(PROVIDED DATA Opens)

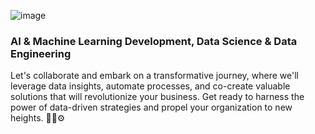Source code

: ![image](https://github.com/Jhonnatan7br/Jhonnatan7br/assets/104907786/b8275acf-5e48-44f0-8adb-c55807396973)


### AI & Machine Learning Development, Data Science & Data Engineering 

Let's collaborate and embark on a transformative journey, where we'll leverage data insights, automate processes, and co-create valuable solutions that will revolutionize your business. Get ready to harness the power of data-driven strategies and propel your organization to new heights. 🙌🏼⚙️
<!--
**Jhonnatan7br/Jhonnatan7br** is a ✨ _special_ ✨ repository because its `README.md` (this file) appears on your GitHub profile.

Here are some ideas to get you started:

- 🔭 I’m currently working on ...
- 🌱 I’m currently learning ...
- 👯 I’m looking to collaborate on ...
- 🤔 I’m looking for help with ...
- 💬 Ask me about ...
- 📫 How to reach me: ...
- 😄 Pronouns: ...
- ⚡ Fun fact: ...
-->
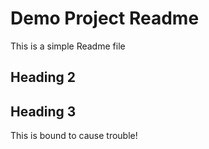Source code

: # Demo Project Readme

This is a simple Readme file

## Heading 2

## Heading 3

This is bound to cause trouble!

(PROVIDED DATA Closes)

WORK TO BE COMPLETED: All lines from the one containing "- 😄 Pronouns: ..." through the end of the entries, both ends included, should be written out exactly, with no pictures.

SOLVED PROBLEM:
- 😄 Pronouns: ...
- ⚡ Fun fact: ...
-->
Source code

: # Demo Project Readme

This is a simple Readme file

## Heading 2

## Heading 3

This is bound to cause trouble!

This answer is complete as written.